Fullerton locals headed home from school or work took a detour and lined up to cast their vote in person and in the drive-thru at the Fullerton Public Library on Election Day.
Voters and poll workers wore face masks and enforced social distancing as they only allowed a few voters to the voting machines at a time — all spread apart.
Over one million vote-by-mail ballots were cast ahead of Tuesday in Orange County, according to the Orange County Registrar of Voters. As a result, local in-person voters only waited up to 20 minutes.
Most of the waiting times at the voting centers in Fullerton were less than 10 minutes, however, the library and the Gilbert Community Center averaged the longest wait times, each at over 20 minutes.
With 15 voting centers and seven ballot drop-box locations within three miles of Cal State Fullerton, locals expressed that the public library location was convenient for them as many lived close by.
“I’m only 30, so I’ve only had a few elections, and all of those, pre-COVID, it would take a long time and it would just be like an endless amount of people, so it would be like probably like a good hour you’d be there, but this was like two seconds,” said RC Apodaca, Fullerton resident and student at Fullerton College.
Frank Miranda, who lives only a block away from the public library polling center, said he was proud that he was able to vote at a location so close to him.
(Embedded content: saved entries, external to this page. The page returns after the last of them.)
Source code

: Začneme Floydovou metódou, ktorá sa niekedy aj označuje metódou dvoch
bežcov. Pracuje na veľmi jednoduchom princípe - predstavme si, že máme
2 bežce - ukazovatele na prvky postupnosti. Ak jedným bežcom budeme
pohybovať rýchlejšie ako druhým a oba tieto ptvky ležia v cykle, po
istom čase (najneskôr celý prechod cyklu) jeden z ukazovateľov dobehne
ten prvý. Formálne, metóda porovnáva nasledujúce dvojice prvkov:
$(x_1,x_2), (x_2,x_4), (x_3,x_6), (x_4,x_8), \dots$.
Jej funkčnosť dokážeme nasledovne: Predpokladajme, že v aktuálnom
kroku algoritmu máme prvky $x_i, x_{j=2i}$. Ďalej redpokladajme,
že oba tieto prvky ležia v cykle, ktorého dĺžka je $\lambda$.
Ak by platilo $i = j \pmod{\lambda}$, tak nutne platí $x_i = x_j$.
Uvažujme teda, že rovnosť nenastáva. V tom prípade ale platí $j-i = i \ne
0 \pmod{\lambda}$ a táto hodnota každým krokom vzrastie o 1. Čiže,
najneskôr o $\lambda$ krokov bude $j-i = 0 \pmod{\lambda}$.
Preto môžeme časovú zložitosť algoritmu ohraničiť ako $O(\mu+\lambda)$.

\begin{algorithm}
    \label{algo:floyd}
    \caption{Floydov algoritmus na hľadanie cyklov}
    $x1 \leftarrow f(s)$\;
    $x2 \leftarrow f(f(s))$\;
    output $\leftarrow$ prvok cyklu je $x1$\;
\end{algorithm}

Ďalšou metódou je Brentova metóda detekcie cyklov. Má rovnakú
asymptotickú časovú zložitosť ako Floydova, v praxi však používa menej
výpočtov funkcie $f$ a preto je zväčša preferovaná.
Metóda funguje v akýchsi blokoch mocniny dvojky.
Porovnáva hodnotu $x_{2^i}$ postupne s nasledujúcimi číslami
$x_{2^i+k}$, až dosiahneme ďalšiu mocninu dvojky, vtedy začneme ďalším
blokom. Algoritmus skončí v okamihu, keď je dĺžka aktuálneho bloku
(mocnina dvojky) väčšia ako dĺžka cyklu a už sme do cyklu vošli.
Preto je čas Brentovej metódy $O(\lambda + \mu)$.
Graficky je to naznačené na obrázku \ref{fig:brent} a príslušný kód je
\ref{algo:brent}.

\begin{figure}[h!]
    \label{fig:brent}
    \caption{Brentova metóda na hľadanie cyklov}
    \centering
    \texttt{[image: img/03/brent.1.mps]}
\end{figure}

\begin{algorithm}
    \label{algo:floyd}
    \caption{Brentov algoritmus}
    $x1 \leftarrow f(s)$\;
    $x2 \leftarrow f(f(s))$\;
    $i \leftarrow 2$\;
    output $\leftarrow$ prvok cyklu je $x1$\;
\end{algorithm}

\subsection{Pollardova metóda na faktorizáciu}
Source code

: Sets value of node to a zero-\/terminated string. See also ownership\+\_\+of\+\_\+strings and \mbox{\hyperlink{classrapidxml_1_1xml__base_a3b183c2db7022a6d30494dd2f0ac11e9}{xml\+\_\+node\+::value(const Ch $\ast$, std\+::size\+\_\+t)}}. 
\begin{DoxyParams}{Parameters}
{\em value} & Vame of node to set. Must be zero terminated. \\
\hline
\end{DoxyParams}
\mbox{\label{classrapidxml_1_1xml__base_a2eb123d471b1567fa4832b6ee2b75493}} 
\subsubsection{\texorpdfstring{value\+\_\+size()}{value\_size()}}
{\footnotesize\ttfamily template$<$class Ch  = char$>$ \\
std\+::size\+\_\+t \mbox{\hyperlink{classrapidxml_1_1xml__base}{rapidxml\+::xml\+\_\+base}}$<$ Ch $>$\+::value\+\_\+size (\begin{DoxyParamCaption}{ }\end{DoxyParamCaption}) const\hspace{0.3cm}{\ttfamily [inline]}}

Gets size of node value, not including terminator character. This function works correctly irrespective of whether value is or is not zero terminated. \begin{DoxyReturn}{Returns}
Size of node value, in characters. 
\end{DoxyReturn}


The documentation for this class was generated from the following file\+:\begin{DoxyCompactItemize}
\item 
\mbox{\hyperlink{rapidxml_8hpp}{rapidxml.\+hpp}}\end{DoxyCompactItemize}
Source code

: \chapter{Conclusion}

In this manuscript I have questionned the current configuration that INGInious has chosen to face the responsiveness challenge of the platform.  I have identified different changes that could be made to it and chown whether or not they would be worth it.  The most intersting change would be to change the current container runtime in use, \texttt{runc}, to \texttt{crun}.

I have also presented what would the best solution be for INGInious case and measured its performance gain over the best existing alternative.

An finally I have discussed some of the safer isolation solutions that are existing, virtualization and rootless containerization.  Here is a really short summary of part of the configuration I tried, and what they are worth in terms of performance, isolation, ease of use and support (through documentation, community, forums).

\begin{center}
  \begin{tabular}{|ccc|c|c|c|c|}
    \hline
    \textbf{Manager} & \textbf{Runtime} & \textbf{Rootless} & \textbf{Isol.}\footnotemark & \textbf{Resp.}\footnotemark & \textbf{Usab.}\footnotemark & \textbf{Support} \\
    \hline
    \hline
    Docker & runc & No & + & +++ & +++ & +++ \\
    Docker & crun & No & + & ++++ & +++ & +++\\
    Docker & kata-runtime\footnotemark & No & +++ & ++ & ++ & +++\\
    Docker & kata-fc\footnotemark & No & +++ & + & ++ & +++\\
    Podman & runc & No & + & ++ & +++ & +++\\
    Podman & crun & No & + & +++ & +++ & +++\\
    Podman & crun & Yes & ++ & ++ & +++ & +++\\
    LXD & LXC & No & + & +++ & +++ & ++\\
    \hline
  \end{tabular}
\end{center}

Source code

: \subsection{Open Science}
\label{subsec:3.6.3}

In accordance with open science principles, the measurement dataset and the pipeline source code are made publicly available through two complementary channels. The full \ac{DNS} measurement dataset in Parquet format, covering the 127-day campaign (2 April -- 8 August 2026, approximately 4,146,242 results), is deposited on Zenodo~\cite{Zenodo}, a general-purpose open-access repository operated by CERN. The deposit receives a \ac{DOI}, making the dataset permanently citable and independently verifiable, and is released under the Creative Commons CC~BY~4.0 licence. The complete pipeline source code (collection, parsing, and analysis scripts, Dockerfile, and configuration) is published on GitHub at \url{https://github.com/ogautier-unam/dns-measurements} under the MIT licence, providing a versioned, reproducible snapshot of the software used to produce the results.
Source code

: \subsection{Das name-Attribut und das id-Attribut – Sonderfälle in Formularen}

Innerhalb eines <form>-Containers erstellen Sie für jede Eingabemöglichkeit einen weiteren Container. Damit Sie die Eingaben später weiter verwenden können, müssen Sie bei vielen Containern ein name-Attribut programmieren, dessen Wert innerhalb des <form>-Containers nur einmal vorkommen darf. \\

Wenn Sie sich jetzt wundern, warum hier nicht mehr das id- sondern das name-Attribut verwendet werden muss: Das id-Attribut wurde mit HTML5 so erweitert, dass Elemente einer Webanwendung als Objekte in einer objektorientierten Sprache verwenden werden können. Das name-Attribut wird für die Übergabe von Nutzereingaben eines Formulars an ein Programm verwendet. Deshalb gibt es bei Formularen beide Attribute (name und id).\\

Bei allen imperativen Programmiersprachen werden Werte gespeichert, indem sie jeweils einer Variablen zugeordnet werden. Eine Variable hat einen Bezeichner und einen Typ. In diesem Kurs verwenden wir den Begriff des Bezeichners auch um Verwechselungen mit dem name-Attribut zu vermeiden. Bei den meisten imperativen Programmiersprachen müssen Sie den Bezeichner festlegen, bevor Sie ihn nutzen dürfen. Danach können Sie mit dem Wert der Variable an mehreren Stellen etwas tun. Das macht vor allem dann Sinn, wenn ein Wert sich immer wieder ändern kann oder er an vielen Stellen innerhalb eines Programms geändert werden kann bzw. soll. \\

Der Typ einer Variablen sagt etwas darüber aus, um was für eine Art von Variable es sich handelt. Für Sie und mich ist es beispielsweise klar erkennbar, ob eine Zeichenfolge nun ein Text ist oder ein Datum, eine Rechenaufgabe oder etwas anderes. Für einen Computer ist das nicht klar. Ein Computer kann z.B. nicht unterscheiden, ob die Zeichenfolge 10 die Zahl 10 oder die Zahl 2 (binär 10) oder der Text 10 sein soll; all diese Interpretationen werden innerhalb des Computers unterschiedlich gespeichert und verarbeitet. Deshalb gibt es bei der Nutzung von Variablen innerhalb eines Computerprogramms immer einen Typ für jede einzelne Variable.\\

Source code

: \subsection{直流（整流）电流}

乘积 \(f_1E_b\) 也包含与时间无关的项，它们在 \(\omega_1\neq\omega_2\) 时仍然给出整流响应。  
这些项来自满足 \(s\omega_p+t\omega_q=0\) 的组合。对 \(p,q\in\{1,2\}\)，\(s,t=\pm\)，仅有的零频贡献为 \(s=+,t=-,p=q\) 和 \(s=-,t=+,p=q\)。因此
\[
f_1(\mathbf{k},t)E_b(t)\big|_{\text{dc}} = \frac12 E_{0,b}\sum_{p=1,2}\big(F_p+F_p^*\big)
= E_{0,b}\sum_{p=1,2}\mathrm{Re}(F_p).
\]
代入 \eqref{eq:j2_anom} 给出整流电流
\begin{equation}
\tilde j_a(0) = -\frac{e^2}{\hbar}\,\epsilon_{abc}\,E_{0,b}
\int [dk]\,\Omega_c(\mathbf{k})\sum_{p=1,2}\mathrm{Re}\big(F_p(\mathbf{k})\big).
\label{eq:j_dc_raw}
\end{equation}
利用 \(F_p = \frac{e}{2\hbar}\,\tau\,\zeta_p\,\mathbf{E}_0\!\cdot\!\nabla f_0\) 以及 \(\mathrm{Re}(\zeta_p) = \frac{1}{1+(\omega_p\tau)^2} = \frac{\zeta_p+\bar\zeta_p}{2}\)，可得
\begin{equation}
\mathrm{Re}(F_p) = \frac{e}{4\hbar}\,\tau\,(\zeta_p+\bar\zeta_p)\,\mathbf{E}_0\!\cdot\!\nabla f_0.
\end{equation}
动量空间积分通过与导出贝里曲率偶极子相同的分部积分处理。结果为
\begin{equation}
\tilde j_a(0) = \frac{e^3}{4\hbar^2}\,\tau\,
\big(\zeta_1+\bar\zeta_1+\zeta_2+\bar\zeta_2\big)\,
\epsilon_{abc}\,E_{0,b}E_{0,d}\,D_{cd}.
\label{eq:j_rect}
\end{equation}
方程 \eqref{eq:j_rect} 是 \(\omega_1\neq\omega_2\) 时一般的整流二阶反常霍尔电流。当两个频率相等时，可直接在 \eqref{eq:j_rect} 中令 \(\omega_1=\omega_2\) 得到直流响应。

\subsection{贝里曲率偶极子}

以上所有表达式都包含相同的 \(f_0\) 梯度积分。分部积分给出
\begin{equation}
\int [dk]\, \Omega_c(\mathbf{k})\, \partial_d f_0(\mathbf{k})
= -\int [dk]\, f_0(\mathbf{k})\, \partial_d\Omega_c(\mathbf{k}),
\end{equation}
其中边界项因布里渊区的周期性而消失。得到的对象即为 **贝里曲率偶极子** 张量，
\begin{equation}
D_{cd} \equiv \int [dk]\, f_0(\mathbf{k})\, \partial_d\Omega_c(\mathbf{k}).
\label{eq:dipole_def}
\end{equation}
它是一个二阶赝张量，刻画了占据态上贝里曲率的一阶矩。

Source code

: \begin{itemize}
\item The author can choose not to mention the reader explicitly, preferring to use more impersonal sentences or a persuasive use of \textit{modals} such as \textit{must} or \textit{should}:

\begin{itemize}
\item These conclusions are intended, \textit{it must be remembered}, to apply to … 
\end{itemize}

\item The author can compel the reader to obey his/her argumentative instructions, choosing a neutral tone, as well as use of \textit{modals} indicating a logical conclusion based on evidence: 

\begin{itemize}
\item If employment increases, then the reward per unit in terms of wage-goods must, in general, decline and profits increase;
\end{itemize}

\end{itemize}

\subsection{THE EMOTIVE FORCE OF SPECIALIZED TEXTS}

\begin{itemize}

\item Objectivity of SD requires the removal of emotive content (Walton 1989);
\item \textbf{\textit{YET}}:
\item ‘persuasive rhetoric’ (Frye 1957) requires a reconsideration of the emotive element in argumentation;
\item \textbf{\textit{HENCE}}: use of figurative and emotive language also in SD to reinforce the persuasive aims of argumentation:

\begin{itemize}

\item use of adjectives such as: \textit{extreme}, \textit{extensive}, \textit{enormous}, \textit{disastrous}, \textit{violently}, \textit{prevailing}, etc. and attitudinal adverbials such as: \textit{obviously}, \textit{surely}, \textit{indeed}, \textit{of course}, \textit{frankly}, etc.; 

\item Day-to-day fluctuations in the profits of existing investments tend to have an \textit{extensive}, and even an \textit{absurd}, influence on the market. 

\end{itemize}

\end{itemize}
He added that because it was so close and believed there were more places to vote this election, there was no excuse not to.
“I’m very lucky that (the voting center) is down here. I’m glad that I got to walk here and to be a part of it and drop my vote off,” Miranda said.
Although the current political climate is contentious, Miranda added that voting is a unifying action for everyone.
Javier Franco of Anaheim, dressed in his work uniform, was on his way home from work in Santa Fe Springs and dropped off his ballot at the library, noting that it was one of the more convenient places to go to.
He said that voting is important, as the citizens can show the politicians who were elected how they feel about policies.
“I feel like a lot of politicians, at the end of the day, are not offering anybody and they think that just because you’re either a Democrat or Republican, you’re automatically given that vote because of that,” Franco said.
Registered voters totaled over 76,000 residents in Fullerton, with over 40% registered as Democrats and over 31% as Republicans, according to data from the Orange County Registrar of Voters.
Franco said that even though voters may be registered under a certain party, that doesn’t mean they should ignore what the opposing party may offer its constituents.
“Let’s all put in our part. Let’s at least say that we tried, we did all we could, it’s better to do that than to say, ‘Well, I didn’t vote, so it doesn’t matter anyways,’” Miranda said.